Pull out each line of the data that includes the word "které".

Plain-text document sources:
####

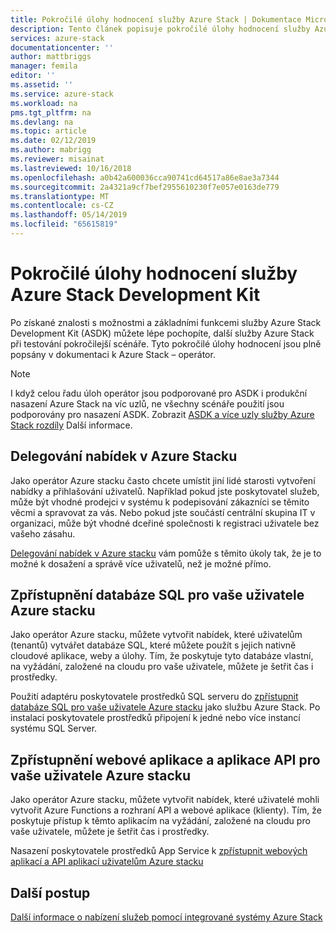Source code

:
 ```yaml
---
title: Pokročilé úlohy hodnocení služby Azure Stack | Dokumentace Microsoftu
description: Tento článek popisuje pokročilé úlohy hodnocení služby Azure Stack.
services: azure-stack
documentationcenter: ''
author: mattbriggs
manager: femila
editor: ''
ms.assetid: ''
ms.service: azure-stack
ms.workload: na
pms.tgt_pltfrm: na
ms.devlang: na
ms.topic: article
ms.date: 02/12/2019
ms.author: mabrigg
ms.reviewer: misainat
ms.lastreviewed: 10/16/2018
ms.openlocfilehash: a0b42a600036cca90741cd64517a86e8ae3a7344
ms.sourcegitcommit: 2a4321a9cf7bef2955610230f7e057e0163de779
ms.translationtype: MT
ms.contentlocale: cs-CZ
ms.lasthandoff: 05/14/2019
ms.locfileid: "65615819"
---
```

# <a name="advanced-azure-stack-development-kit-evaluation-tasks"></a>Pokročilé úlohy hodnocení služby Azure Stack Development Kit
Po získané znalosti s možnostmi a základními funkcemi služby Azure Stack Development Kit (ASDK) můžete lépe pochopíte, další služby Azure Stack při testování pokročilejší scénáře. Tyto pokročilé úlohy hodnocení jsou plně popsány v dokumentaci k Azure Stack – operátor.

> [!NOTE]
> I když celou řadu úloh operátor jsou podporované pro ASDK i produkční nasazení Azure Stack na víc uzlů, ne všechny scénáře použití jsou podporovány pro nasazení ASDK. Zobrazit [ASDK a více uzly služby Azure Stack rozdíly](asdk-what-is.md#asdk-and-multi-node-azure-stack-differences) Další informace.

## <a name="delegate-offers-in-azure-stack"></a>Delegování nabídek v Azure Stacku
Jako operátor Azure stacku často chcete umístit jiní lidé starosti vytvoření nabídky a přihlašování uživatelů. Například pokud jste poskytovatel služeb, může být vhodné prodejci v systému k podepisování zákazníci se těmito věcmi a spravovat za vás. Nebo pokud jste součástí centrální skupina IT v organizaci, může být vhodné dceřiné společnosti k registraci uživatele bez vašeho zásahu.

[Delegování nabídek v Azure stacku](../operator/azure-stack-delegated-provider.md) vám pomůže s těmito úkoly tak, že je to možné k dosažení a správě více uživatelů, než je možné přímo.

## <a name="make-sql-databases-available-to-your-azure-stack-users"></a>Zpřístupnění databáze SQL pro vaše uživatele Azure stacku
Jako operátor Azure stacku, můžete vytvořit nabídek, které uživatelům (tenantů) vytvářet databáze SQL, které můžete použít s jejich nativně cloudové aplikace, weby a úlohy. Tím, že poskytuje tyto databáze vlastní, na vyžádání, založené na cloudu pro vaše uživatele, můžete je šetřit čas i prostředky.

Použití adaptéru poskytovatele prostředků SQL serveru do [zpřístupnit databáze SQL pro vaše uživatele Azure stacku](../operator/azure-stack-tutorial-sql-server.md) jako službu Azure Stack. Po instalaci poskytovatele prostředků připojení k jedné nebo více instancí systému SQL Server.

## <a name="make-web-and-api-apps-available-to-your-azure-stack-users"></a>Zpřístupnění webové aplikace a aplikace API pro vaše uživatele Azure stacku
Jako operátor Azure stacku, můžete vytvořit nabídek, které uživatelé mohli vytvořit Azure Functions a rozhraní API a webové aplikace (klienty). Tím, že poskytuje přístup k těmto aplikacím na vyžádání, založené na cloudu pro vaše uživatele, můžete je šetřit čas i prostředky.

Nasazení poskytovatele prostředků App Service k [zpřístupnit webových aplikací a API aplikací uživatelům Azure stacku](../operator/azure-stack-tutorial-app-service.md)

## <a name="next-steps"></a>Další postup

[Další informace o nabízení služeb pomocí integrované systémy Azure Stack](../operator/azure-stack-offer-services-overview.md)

####

Solution to this problem:
Jako operátor Azure stacku, můžete vytvořit nabídek, které uživatelům (tenantů) vytvářet databáze SQL, které můžete použít s jejich nativně cloudové aplikace, weby a úlohy. Tím, že poskytuje tyto databáze vlastní, na vyžádání, založené na cloudu pro vaše uživatele, můžete je šetřit čas i prostředky.
Jako operátor Azure stacku, můžete vytvořit nabídek, které uživatelé mohli vytvořit Azure Functions a rozhraní API a webové aplikace (klienty). Tím, že poskytuje přístup k těmto aplikacím na vyžádání, založené na cloudu pro vaše uživatele, můžete je šetřit čas i prostředky.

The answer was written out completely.